◆ **Records provided**
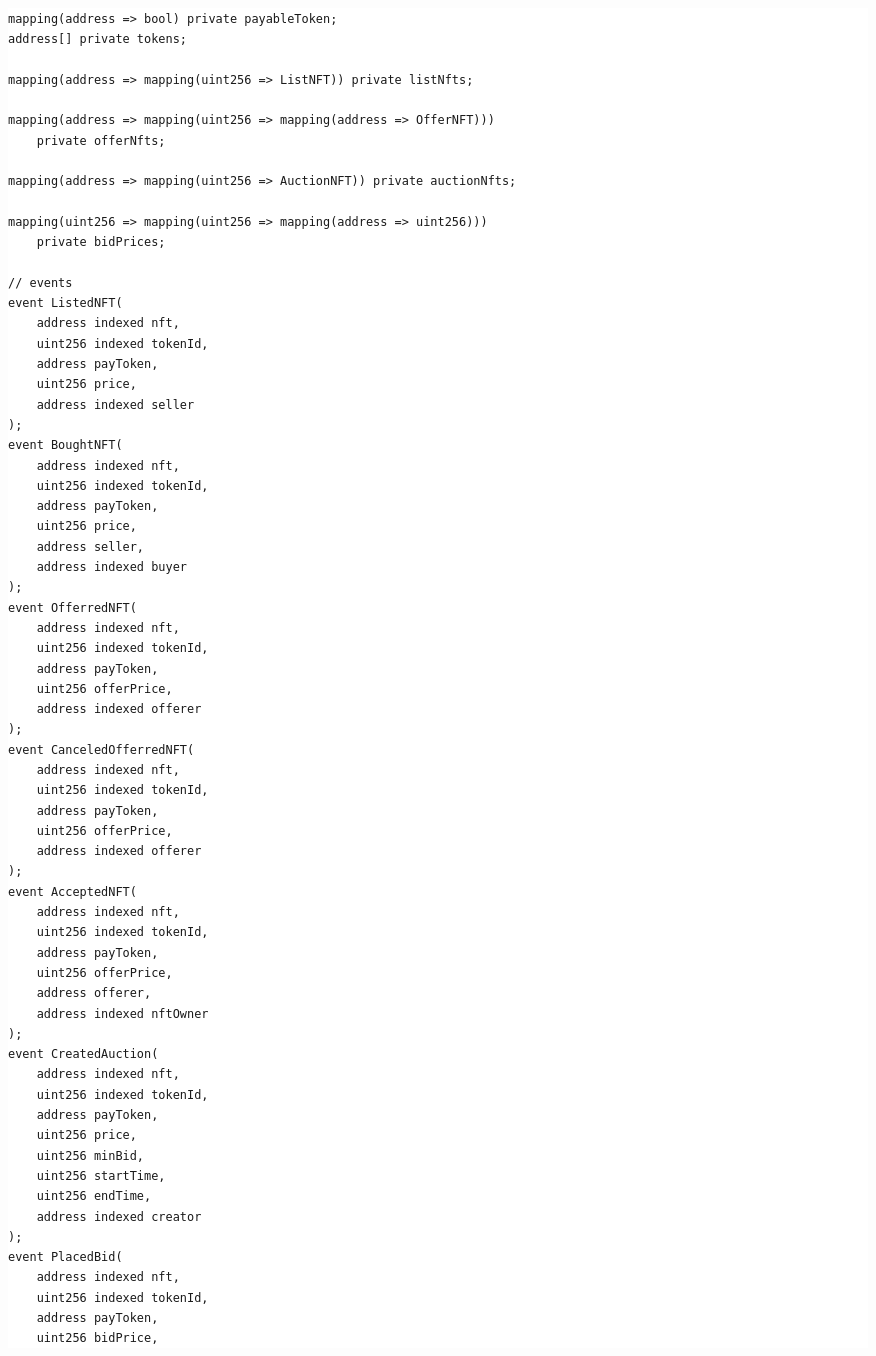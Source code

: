     mapping(address => bool) private payableToken;
    address[] private tokens;

    mapping(address => mapping(uint256 => ListNFT)) private listNfts;

    mapping(address => mapping(uint256 => mapping(address => OfferNFT)))
        private offerNfts;

    mapping(address => mapping(uint256 => AuctionNFT)) private auctionNfts;

    mapping(uint256 => mapping(uint256 => mapping(address => uint256)))
        private bidPrices;

    // events
    event ListedNFT(
        address indexed nft,
        uint256 indexed tokenId,
        address payToken,
        uint256 price,
        address indexed seller
    );
    event BoughtNFT(
        address indexed nft,
        uint256 indexed tokenId,
        address payToken,
        uint256 price,
        address seller,
        address indexed buyer
    );
    event OfferredNFT(
        address indexed nft,
        uint256 indexed tokenId,
        address payToken,
        uint256 offerPrice,
        address indexed offerer
    );
    event CanceledOfferredNFT(
        address indexed nft,
        uint256 indexed tokenId,
        address payToken,
        uint256 offerPrice,
        address indexed offerer
    );
    event AcceptedNFT(
        address indexed nft,
        uint256 indexed tokenId,
        address payToken,
        uint256 offerPrice,
        address offerer,
        address indexed nftOwner
    );
    event CreatedAuction(
        address indexed nft,
        uint256 indexed tokenId,
        address payToken,
        uint256 price,
        uint256 minBid,
        uint256 startTime,
        uint256 endTime,
        address indexed creator
    );
    event PlacedBid(
        address indexed nft,
        uint256 indexed tokenId,
        address payToken,
        uint256 bidPrice,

◆ **What the task requires**
Whenever the string "mapping" turns up in a line of the material, that line counts; say how many such lines there are, giving the number only.

◆ **Exercise result**
5